→ **SUPPLIED DATA**
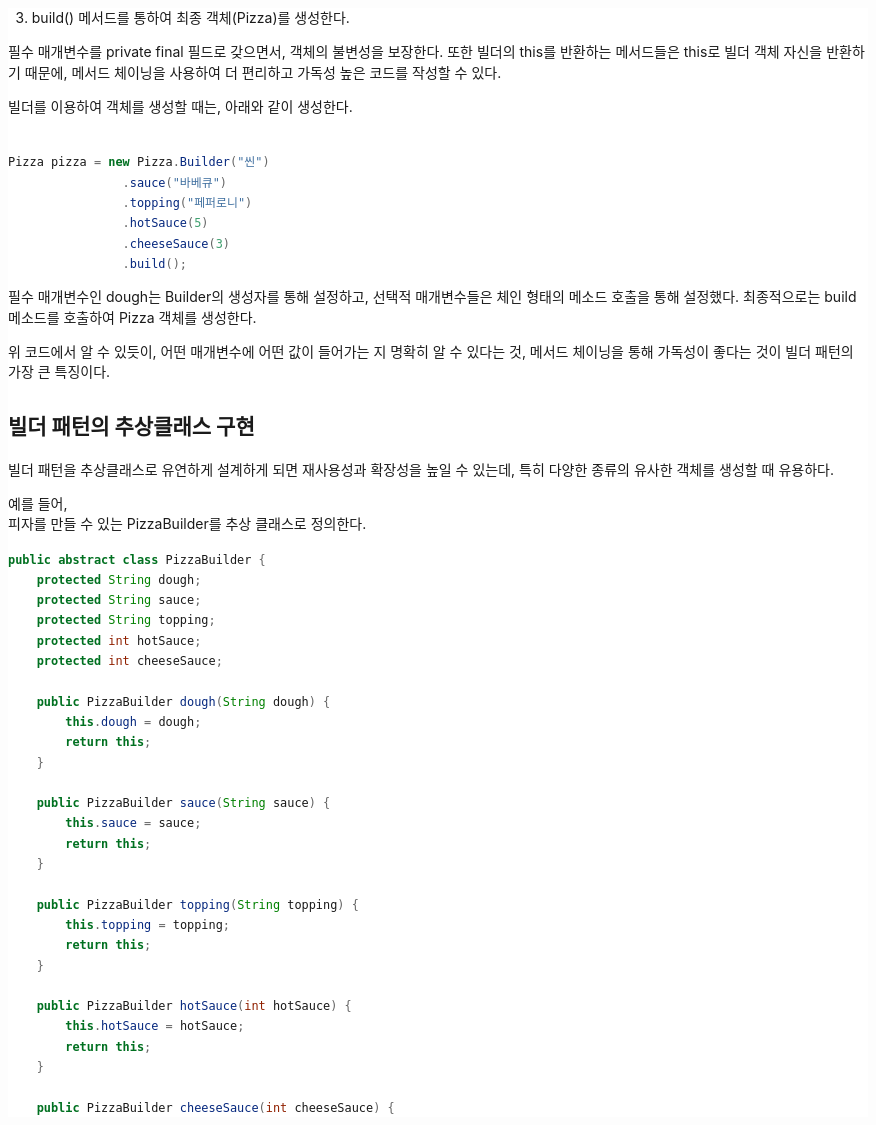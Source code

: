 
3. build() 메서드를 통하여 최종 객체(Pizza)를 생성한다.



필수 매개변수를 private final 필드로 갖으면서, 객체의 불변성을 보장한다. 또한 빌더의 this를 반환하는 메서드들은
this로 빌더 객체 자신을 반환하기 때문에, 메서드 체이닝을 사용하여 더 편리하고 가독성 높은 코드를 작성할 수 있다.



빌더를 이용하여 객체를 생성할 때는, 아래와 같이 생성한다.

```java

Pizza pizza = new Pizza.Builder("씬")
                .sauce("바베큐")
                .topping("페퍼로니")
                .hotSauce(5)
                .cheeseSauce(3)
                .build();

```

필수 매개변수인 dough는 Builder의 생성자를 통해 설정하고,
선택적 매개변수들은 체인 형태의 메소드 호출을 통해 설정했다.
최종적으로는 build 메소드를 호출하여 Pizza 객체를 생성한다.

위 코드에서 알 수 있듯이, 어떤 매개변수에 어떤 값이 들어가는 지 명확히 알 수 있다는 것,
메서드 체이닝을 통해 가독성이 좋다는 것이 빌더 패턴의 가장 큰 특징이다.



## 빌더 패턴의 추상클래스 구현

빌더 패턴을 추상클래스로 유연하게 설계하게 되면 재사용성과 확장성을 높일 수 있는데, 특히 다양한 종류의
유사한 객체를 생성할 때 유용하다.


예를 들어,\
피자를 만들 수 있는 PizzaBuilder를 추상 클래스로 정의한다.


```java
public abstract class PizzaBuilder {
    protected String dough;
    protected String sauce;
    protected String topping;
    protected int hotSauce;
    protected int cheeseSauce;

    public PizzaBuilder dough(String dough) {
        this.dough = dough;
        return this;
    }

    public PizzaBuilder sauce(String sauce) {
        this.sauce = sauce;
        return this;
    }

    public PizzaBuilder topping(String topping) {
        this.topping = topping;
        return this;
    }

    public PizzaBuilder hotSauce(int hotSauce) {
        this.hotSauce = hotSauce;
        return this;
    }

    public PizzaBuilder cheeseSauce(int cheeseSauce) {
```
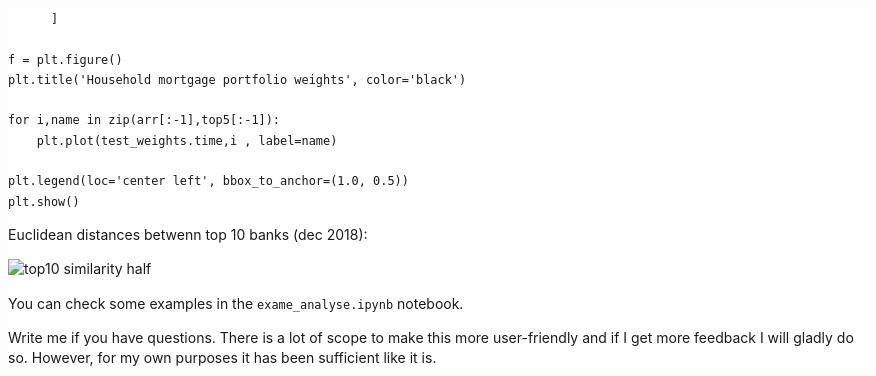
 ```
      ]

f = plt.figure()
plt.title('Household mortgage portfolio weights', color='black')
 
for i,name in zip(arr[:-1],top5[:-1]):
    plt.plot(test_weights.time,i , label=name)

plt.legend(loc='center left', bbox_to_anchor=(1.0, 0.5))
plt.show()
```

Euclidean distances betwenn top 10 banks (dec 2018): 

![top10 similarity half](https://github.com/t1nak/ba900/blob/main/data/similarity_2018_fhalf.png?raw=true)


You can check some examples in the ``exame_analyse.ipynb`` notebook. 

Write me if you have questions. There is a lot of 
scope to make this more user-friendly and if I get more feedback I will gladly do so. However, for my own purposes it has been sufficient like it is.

→ **EXERCISE DIRECTIONS**
In the records above, transcribe exactly the lines from the one containing "피자를 만들 수 있는 PizzaBuilder를 추상 클래스로 정의한다." through the last line, both included, and skip the pictures.

→ **RESPONSE**
피자를 만들 수 있는 PizzaBuilder를 추상 클래스로 정의한다.


```java
public abstract class PizzaBuilder {
    protected String dough;
    protected String sauce;
    protected String topping;
    protected int hotSauce;
    protected int cheeseSauce;

    public PizzaBuilder dough(String dough) {
        this.dough = dough;
        return this;
    }

    public PizzaBuilder sauce(String sauce) {
        this.sauce = sauce;
        return this;
    }

    public PizzaBuilder topping(String topping) {
        this.topping = topping;
        return this;
    }

    public PizzaBuilder hotSauce(int hotSauce) {
        this.hotSauce = hotSauce;
        return this;
    }

    public PizzaBuilder cheeseSauce(int cheeseSauce) {
```
 ```
      ]

f = plt.figure()
plt.title('Household mortgage portfolio weights', color='black')
 
for i,name in zip(arr[:-1],top5[:-1]):
    plt.plot(test_weights.time,i , label=name)

plt.legend(loc='center left', bbox_to_anchor=(1.0, 0.5))
plt.show()
```

Euclidean distances betwenn top 10 banks (dec 2018): 

![top10 similarity half](https://github.com/t1nak/ba900/blob/main/data/similarity_2018_fhalf.png?raw=true)


You can check some examples in the ``exame_analyse.ipynb`` notebook. 

Write me if you have questions. There is a lot of 
scope to make this more user-friendly and if I get more feedback I will gladly do so. However, for my own purposes it has been sufficient like it is.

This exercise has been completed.